■ **Data for the task**

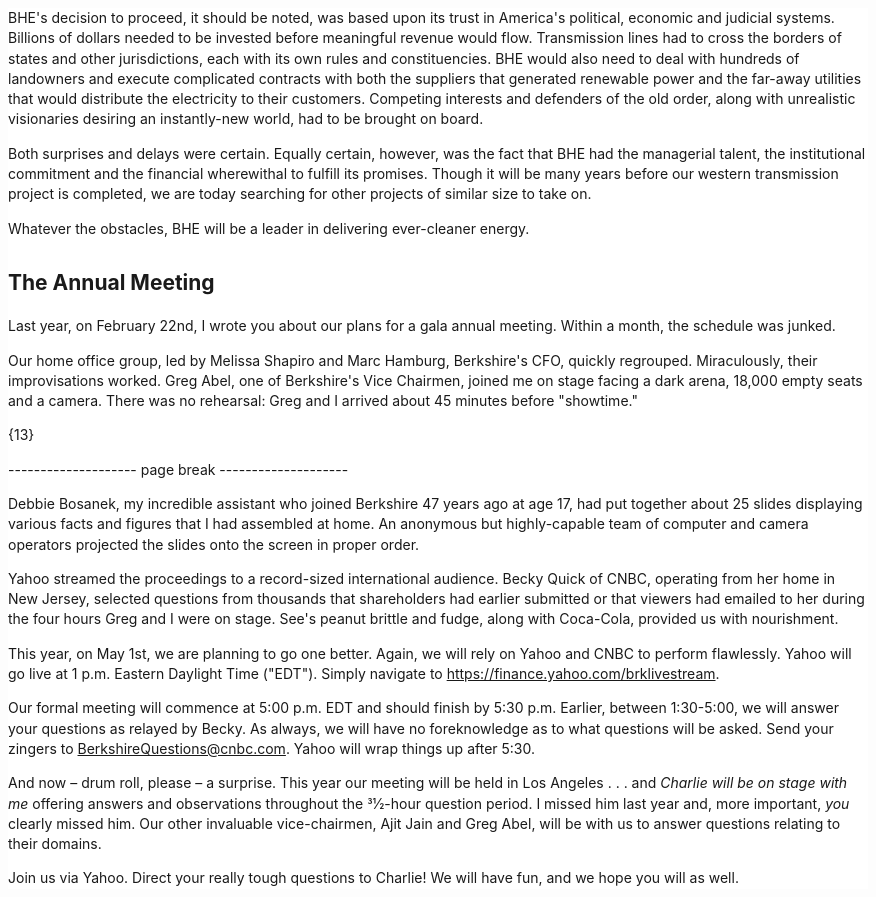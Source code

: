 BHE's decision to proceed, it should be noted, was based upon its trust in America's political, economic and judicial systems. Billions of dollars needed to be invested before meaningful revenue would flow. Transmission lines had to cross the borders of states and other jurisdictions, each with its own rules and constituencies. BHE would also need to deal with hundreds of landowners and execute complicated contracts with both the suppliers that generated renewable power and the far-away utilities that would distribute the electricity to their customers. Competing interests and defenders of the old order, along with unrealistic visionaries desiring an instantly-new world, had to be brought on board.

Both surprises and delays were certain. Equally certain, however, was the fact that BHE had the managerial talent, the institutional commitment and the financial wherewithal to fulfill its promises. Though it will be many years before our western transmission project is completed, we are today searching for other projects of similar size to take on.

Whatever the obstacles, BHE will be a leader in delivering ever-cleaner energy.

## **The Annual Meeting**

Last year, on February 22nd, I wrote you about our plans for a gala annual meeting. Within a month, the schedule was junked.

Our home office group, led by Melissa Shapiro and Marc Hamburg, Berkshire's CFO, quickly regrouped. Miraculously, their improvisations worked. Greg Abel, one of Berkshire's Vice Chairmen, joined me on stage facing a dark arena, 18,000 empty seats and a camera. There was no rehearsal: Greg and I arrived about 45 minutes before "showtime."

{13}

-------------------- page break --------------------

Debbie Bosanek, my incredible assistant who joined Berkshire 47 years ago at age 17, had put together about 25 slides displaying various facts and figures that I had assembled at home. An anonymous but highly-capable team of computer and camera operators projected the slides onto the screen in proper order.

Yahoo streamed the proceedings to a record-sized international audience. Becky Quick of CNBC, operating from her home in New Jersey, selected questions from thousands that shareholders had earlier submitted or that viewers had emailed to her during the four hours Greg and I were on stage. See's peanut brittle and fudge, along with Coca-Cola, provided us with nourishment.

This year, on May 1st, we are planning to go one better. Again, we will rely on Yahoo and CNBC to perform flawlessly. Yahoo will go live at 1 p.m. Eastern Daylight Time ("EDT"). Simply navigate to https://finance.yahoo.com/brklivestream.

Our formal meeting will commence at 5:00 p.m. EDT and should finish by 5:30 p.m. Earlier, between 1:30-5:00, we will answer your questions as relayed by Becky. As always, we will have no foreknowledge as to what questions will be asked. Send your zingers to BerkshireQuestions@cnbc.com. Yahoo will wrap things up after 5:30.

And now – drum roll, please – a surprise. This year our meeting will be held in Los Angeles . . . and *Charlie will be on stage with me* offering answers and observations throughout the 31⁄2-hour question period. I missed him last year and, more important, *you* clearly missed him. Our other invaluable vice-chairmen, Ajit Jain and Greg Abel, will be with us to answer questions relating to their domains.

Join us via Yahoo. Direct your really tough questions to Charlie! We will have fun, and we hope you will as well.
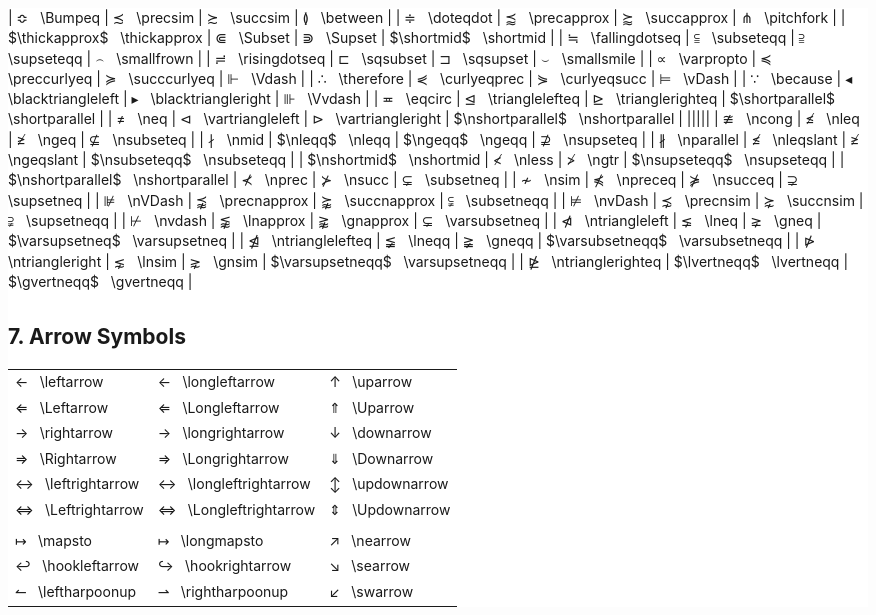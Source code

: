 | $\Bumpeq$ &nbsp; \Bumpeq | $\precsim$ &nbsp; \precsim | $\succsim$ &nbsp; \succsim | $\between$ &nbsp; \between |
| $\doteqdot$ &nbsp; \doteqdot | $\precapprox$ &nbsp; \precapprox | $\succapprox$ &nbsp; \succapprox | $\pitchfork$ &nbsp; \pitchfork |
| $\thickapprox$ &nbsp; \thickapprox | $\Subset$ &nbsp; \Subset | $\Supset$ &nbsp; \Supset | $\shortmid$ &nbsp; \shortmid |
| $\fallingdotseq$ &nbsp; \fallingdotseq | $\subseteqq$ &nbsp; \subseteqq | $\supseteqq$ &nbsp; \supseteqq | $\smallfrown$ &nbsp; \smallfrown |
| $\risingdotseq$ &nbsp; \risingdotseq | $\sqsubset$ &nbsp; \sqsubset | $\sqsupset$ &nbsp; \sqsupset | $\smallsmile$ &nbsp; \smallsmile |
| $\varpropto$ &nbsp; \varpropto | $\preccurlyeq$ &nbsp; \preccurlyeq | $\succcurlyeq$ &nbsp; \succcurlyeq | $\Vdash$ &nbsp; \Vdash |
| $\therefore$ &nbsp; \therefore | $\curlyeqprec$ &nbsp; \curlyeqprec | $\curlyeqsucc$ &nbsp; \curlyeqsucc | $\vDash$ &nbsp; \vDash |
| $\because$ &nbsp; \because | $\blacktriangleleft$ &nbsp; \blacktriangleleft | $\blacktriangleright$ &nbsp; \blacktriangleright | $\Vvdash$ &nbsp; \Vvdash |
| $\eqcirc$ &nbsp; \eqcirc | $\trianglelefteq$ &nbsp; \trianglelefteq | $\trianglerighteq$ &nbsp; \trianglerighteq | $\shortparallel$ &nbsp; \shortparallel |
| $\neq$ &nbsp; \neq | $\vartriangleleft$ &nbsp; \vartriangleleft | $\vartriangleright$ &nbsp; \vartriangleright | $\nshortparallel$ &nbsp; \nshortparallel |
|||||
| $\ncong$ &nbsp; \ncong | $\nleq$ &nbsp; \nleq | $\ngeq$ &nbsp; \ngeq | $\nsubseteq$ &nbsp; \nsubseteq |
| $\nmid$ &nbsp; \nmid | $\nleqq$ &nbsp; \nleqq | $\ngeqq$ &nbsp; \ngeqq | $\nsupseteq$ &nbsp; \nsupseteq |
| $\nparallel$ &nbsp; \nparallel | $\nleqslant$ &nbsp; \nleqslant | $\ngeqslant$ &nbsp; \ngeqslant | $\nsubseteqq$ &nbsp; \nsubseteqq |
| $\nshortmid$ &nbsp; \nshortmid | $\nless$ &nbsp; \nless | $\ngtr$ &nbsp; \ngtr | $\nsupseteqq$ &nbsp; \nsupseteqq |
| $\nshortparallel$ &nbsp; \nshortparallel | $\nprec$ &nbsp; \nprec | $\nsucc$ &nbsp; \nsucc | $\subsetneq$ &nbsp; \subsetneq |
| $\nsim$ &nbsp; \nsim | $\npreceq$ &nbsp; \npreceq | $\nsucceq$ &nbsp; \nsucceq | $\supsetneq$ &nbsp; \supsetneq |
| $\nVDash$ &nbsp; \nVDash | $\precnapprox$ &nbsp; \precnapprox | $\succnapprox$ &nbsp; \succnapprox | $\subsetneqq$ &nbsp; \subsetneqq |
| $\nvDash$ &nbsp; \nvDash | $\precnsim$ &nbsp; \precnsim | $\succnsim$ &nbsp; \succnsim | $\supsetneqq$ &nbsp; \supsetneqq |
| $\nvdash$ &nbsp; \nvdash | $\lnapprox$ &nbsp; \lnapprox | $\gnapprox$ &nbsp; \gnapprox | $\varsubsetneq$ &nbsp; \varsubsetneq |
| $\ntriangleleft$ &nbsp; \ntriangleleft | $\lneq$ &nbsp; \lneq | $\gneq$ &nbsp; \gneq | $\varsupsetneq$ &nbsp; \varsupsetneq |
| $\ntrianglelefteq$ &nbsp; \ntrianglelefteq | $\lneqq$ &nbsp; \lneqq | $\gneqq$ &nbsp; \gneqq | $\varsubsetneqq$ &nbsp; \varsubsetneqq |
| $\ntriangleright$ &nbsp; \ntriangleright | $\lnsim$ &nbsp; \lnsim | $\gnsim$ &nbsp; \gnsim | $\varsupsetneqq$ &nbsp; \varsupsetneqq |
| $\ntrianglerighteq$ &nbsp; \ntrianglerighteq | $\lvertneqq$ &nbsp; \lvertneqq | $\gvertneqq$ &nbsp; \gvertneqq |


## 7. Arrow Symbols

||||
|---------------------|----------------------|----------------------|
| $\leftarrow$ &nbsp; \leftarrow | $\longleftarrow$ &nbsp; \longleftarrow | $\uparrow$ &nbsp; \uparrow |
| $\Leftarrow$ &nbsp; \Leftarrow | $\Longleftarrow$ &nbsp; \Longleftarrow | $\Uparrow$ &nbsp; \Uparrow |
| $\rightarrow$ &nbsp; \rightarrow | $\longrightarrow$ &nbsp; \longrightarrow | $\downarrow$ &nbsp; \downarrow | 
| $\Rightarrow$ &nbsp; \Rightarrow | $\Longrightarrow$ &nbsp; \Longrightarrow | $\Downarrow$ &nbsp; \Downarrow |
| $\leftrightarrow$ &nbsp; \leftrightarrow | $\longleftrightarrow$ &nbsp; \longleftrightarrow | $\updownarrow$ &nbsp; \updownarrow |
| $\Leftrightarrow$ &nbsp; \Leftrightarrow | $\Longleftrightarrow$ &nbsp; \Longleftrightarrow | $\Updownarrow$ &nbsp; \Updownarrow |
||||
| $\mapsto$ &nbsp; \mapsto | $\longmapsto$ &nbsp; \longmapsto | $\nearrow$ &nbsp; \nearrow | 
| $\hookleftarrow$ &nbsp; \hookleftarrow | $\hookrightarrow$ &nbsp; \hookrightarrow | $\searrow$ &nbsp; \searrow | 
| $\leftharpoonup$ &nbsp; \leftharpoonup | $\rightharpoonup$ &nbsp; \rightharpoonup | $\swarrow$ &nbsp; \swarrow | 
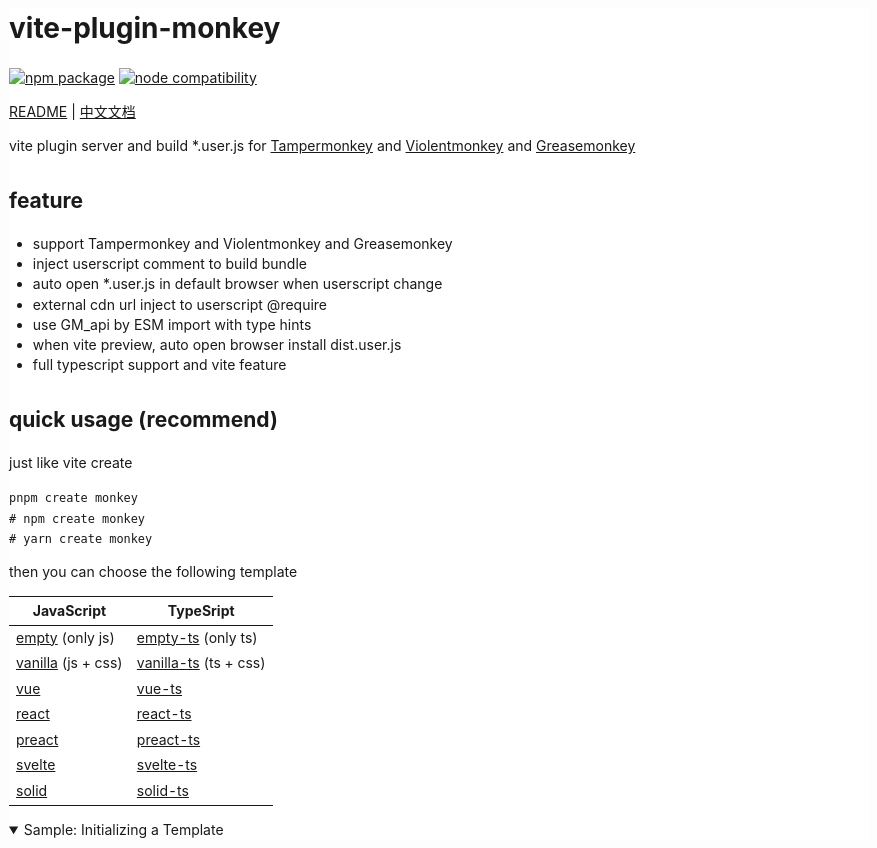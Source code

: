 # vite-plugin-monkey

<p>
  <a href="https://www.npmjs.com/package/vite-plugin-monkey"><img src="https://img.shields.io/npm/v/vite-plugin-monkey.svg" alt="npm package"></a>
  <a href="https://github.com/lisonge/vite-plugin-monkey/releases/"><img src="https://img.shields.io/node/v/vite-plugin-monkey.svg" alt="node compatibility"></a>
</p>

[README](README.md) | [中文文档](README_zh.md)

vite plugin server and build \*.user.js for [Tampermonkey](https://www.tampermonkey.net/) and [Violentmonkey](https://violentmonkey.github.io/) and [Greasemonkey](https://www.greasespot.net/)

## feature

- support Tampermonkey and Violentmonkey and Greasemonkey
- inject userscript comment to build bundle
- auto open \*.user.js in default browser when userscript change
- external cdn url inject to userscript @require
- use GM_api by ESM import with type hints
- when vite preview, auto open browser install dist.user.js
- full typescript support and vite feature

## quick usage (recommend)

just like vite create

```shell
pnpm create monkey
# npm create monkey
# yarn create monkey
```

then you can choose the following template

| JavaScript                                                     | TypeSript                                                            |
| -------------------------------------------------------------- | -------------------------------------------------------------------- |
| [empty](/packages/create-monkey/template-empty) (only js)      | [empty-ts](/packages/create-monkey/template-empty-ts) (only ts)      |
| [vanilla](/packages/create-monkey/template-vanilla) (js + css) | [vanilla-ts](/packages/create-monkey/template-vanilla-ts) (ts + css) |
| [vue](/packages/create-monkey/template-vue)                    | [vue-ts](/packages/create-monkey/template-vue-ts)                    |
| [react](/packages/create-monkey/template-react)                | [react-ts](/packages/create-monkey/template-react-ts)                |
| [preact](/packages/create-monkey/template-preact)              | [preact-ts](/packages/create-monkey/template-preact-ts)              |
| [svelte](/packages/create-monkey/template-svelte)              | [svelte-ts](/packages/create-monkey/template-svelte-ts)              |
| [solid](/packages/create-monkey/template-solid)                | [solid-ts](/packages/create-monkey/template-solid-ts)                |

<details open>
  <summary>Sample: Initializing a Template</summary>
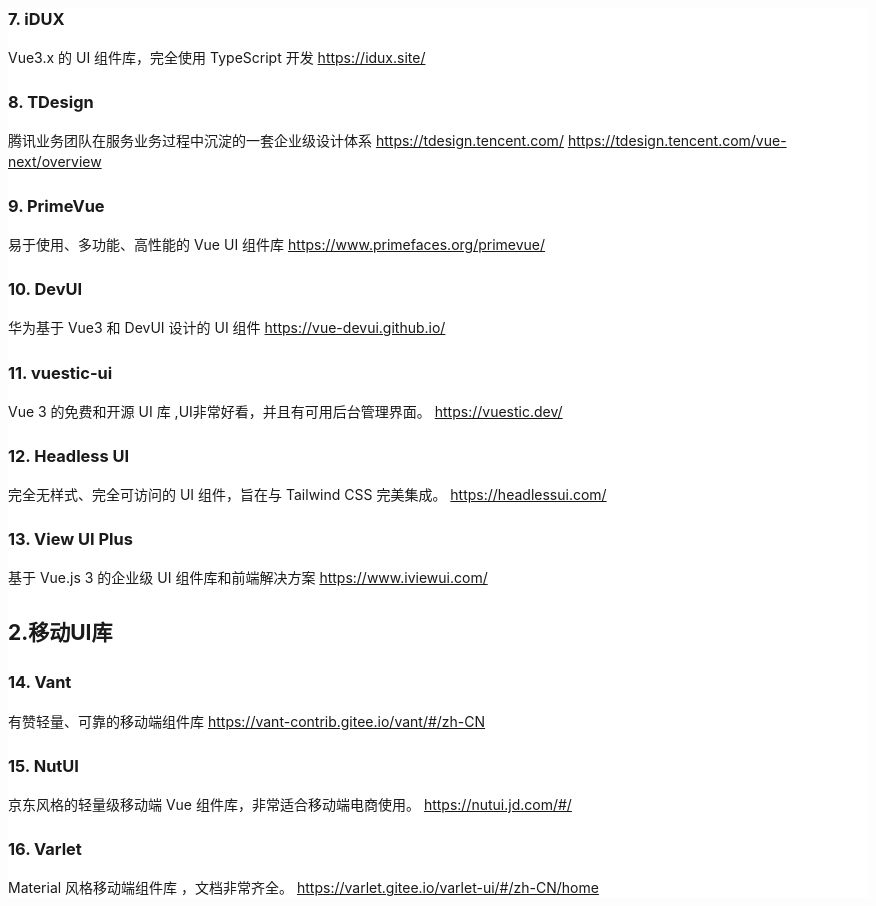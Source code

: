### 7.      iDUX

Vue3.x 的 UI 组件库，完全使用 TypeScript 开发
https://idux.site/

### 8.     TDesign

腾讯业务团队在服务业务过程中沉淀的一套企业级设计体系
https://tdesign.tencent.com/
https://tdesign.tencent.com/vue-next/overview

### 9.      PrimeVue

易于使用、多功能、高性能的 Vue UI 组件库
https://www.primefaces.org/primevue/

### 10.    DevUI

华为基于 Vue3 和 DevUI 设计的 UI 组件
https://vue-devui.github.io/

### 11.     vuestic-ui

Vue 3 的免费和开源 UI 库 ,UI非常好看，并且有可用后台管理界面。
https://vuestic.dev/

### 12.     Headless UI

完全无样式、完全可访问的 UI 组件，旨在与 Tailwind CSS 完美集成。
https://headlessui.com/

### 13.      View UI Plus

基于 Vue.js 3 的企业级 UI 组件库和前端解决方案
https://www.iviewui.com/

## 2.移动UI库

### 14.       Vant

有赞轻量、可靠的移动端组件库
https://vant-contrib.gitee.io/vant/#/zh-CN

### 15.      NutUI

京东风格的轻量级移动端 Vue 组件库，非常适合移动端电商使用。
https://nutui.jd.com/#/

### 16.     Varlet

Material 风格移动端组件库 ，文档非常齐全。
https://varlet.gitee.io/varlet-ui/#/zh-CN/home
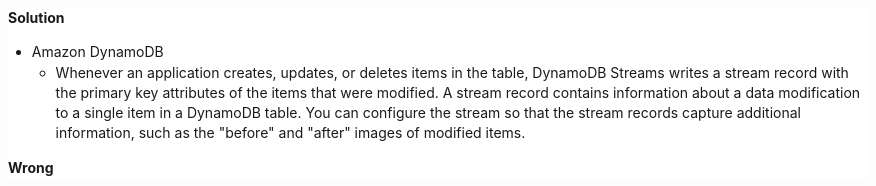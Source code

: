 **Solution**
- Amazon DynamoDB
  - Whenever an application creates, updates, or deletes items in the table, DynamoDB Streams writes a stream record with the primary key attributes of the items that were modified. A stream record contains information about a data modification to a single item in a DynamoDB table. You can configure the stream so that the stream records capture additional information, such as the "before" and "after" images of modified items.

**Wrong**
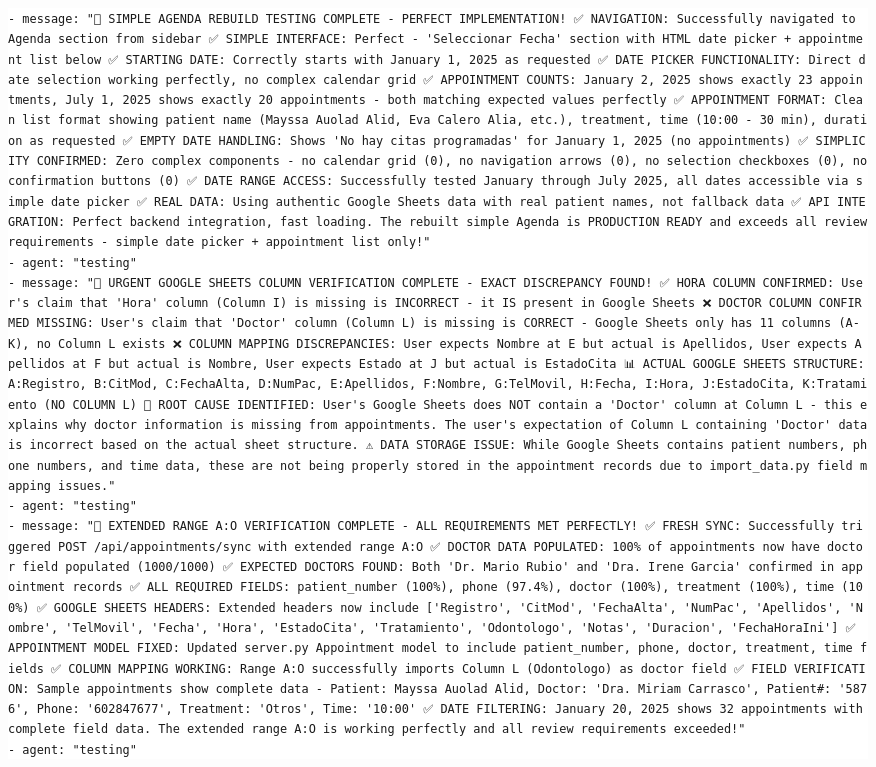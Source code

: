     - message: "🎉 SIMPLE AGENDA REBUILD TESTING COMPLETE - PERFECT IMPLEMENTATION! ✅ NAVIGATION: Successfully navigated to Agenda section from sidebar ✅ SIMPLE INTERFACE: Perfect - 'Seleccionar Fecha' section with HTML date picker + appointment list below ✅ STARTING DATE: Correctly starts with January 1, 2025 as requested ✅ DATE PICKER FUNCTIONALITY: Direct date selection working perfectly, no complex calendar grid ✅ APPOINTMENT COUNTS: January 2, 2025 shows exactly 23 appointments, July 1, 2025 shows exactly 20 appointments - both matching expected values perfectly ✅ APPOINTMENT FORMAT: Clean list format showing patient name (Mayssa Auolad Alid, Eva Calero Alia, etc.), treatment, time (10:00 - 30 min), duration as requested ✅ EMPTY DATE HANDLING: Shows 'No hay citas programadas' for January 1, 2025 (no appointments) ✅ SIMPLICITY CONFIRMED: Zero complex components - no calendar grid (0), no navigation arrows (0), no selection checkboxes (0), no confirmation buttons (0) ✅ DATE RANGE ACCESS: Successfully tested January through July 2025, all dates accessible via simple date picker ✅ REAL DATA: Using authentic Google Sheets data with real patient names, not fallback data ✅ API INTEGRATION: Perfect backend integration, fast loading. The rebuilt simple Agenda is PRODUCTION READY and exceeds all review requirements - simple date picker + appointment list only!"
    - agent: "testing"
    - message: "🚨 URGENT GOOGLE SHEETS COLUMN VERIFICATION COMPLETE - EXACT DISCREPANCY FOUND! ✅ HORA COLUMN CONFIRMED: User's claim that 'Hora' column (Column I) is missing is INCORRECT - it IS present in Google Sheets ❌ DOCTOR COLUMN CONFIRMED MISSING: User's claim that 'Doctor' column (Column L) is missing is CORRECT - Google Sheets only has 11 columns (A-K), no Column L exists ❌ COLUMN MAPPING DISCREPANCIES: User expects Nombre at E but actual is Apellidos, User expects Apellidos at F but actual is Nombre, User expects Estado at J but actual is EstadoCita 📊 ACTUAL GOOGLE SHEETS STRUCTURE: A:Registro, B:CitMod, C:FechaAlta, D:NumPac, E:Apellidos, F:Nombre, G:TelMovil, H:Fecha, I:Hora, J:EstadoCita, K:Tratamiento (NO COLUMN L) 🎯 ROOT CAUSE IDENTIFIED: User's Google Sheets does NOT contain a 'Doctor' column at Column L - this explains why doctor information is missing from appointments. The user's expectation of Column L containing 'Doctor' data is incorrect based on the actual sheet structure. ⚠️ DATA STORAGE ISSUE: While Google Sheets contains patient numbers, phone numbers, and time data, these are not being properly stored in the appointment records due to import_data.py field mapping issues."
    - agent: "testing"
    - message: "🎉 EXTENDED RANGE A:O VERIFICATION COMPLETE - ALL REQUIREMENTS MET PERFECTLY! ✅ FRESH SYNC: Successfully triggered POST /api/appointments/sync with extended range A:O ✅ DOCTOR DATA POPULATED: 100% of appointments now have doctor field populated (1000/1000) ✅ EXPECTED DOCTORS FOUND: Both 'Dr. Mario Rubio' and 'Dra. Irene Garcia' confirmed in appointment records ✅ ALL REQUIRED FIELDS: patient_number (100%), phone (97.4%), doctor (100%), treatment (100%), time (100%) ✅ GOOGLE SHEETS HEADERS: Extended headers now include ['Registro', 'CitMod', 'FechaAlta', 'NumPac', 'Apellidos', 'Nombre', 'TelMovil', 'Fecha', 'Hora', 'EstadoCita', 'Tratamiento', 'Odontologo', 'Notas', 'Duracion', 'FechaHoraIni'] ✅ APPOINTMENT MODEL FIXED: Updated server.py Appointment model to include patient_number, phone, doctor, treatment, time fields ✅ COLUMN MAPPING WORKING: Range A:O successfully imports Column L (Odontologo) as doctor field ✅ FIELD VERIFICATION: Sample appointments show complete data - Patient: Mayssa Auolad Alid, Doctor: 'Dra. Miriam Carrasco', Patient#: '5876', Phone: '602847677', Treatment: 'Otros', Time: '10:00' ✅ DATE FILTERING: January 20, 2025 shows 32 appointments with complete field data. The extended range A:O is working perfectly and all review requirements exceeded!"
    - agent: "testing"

■ **Exercise details**
What the answer needs is every line from the data above with "about" in it.

■ **Exercise response**
Last year, on February 22nd, I wrote you about our plans for a gala annual meeting. Within a month, the schedule was junked.
Our home office group, led by Melissa Shapiro and Marc Hamburg, Berkshire's CFO, quickly regrouped. Miraculously, their improvisations worked. Greg Abel, one of Berkshire's Vice Chairmen, joined me on stage facing a dark arena, 18,000 empty seats and a camera. There was no rehearsal: Greg and I arrived about 45 minutes before "showtime."
Debbie Bosanek, my incredible assistant who joined Berkshire 47 years ago at age 17, had put together about 25 slides displaying various facts and figures that I had assembled at home. An anonymous but highly-capable team of computer and camera operators projected the slides onto the screen in proper order.
  - Whenever an application creates, updates, or deletes items in the table, DynamoDB Streams writes a stream record with the primary key attributes of the items that were modified. A stream record contains information about a data modification to a single item in a DynamoDB table. You can configure the stream so that the stream records capture additional information, such as the "before" and "after" images of modified items.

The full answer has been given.